Laser pulse amplification and dispersion compensation in an effectively extended optical cavity containing Bose-Einstein condensates

TL;DR

This paper proposes a laser pulse amplification method using Bose-Einstein condensates inside an optical cavity to compensate dispersion and increase pulse energy, analyzing the effects of slow light propagation and atom interactions.

Contribution

It introduces a novel pulse amplification scheme employing Bose-Einstein condensates for dispersion compensation and evaluates its efficiency and limitations.

Findings

Optimal amplification time is around 0.3 ms.

Amplification factor can reach approximately 100.

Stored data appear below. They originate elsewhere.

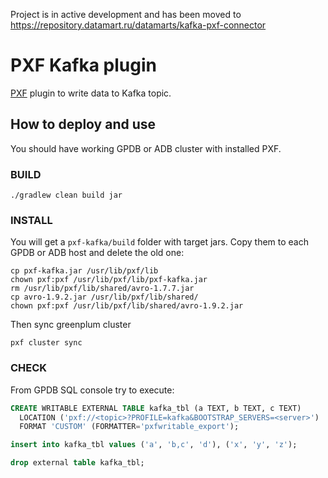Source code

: Project is in active development and has been moved to https://repository.datamart.ru/datamarts/kafka-pxf-connector

# PXF Kafka plugin

[PXF](https://gpdb.docs.pivotal.io/6-8/pxf/overview_pxf.html) plugin to write data to Kafka topic.

## How to deploy and use

You should have working GPDB or ADB cluster with installed PXF.

### BUILD

```shell script
./gradlew clean build jar
```

### INSTALL
You will get a `pxf-kafka/build` folder with target jars. Copy them to each GPDB or ADB host and delete the old one:

```shell script
cp pxf-kafka.jar /usr/lib/pxf/lib
chown pxf:pxf /usr/lib/pxf/lib/pxf-kafka.jar
rm /usr/lib/pxf/lib/shared/avro-1.7.7.jar
cp avro-1.9.2.jar /usr/lib/pxf/lib/shared/
chown pxf:pxf /usr/lib/pxf/lib/shared/avro-1.9.2.jar
```
Then sync greenplum cluster
```shell script
pxf cluster sync
```
### CHECK
From GPDB SQL console try to execute:

```sql
CREATE WRITABLE EXTERNAL TABLE kafka_tbl (a TEXT, b TEXT, c TEXT)
  LOCATION ('pxf://<topic>?PROFILE=kafka&BOOTSTRAP_SERVERS=<server>')
  FORMAT 'CUSTOM' (FORMATTER='pxfwritable_export');

insert into kafka_tbl values ('a', 'b,c', 'd'), ('x', 'y', 'z');

drop external table kafka_tbl;
```
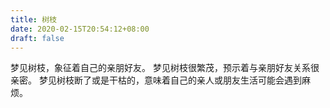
 ```yaml
---
title: 树枝
date: 2020-02-15T20:54:12+08:00
draft: false
---
```


梦见树枝，象征着自己的亲朋好友。
梦见树枝很繁茂，预示着与亲朋好友关系很亲密。
梦见树枝断了或是干枯的，意味着自己的亲人或朋友生活可能会遇到麻烦。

Bandwidth limits affect the minimum pulse width that can be amplified.

Abstract

We review and critically evaluate our proposal of a pulse amplification scheme based on two Bose-Einstein condensates inside the resonator of a mode-locked laser. Two condensates are used for compensating the group velocity dispersion. Ultraslow light propagation through the condensate leads to a considerable increase in the cavity round-trip delay time, lowers the effective repetition rate of the laser, and hence scales up the output pulse energy. It has been recently argued that atom-atom interactions would make our proposal even more efficient. However, neither in our original proposal nor in the case of interactions, limitations due to heating of the condensates by optical energy absorption were taken into account. Our results show that there is a critical time of operation, $~0.3$ ms, for the optimal amplification factor, which is in the order of $\sim 10^2$ at effective condensate lengths in the order of $\sim 50$ $\mu$m. The bandwidth limitation of the amplifier on the minimum temporal width of the pulse that can be amplified with this technique is also discussed.